The Gods have become Diseases
‘The gods have become diseases. Zeus no longer rules Olympus, but rather the solar plexus and produces curious specimens for the doctor’s consulting-room or disorders the brains of politicians and journalists who unwittingly let loose psychic epidemics upon the world.’ Carl Gustav Jung.
I
Suddenly your heart is beating faster,
you draw in breath... sharply... look again.
Unable to move, unable to master
the simplest tasks. You struggle to regain
your sense of control, but it keeps slipping.
Everything now becomes different
as if an arrow were twisting
in your chest with a message, sent,
its orders dictated by the heart:
‘Everything in your life must change.’
Your once familiar routine now starts
to become completely new.
You might have fallen in love, except some
doctor tells you: ‘Take it easy ... Yes, you.’
II
Diabetes is the most alluring
femme fatale, sister of Artemis:
sweet as urine, bitter as the sugar
she throws in your blood: the cruelest mistress.
Through the Langerhan archipelago
her hounds, on loan from her fierce sibling,
devour everything in their way. There is
only delay, no stopping her killing.
To satisfy her hunger she bites through
pancreas, eyes, nerve endings in the feet.
She sighs in ecstasy : ‘Oh, that’s so sweet!’
Only Insulin’s love can distract her
as she drives forward in her conquest.
For a while, his needle halts her progress.
III
Once you believed in the existence
of a soul that can, and will, take flight,
once the body loses its life essence.
Now body holds sway. The gene has the right
to dictate every action, what you
really are. All mystery has gone - or
has it? In moments when you see
loved ones losing their sense of order
acting as if they lost their shame
caught in labyrinths of sicknesses that
you disguise under familiar names:
Parkinson’s, Altzheimer’s, Tourette’s, whatever...

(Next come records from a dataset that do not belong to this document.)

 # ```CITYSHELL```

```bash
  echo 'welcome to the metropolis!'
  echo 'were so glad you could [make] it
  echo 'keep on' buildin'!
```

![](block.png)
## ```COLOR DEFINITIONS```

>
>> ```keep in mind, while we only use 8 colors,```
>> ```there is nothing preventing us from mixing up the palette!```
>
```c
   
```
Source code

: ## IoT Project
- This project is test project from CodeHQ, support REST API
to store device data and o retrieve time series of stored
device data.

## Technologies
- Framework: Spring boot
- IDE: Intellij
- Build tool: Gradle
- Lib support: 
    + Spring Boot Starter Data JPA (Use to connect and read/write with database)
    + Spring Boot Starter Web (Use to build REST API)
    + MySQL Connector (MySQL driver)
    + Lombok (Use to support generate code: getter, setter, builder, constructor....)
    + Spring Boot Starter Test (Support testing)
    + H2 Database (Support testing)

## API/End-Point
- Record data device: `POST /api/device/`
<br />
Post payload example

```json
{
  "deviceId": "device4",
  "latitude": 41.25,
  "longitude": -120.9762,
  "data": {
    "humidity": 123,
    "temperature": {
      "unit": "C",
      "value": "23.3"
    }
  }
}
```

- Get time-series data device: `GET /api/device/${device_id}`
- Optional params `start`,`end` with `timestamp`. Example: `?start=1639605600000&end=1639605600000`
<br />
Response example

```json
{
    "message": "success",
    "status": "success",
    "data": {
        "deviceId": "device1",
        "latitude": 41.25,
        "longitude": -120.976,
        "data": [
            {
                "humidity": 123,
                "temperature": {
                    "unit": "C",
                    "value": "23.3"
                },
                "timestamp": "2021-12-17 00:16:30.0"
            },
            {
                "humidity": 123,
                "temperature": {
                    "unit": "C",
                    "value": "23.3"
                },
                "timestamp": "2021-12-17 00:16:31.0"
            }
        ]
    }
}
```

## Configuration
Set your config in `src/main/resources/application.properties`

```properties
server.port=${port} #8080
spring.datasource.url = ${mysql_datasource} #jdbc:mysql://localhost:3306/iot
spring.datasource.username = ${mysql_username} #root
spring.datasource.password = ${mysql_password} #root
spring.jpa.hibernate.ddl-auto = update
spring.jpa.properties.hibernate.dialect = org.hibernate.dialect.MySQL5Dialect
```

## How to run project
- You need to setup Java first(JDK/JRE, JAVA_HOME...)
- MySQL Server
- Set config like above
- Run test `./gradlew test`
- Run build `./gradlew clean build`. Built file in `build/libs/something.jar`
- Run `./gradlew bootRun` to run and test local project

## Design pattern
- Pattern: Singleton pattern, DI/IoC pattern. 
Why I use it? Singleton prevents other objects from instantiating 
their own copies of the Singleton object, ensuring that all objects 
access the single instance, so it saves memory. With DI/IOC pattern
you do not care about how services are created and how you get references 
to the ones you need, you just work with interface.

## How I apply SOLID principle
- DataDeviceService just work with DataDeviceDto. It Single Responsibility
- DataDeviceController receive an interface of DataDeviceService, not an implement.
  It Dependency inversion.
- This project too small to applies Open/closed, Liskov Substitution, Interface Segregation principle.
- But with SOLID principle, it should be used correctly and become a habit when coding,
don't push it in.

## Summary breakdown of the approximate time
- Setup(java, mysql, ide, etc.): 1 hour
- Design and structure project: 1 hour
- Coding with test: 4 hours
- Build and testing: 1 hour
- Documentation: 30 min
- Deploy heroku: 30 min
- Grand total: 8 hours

The body runs on, an efficient machine:
what is lost is the soul, not the gene.
IV
When at last the symptoms begin to lull
lost sensations begin to reappear.
Admittedly they are still pretty dull,
but at last your perception begins to clear
with an intensity that can surprise
senses dulled by fatigue and pain.
A world once glimpsed through watery eyes
reappears, comes alive again.
Insect footsteps along the ground -
that normally go unnoticed by
even the most acute of ears - are found
to have become incredibly loud,
while the eyes are rendered almost blind
when the sunlight emerges from behind clouds.
V
Imagine you have returned from your meal
in the hall of Olympus and are back
home in familiar streets and feel
ready to eat again. All you lack
on the dining room table are a few
simple ingredients, maybe some bread
or fruit, or salt - nothing special that you
cannot get locally. Quickly you head
to some shop where the things you need
are easily obtained. You walk out
feeling that the street is safe, freed
from troublesome gods playing games
with your life. Then you hear a familiar voice say:
‘My throw.’ And a dice rattling in your DNA.
Graham Mummery was born in Altrincham, Cheshire but has lived in Kent most of his life. He works for an investment bank in London at Canary Wharf. Poems and translations of his (from the German of Rilke and the French of René Char) have appeared in several magazines including Obsessed with Pipework, Psychopoetica and Equinox.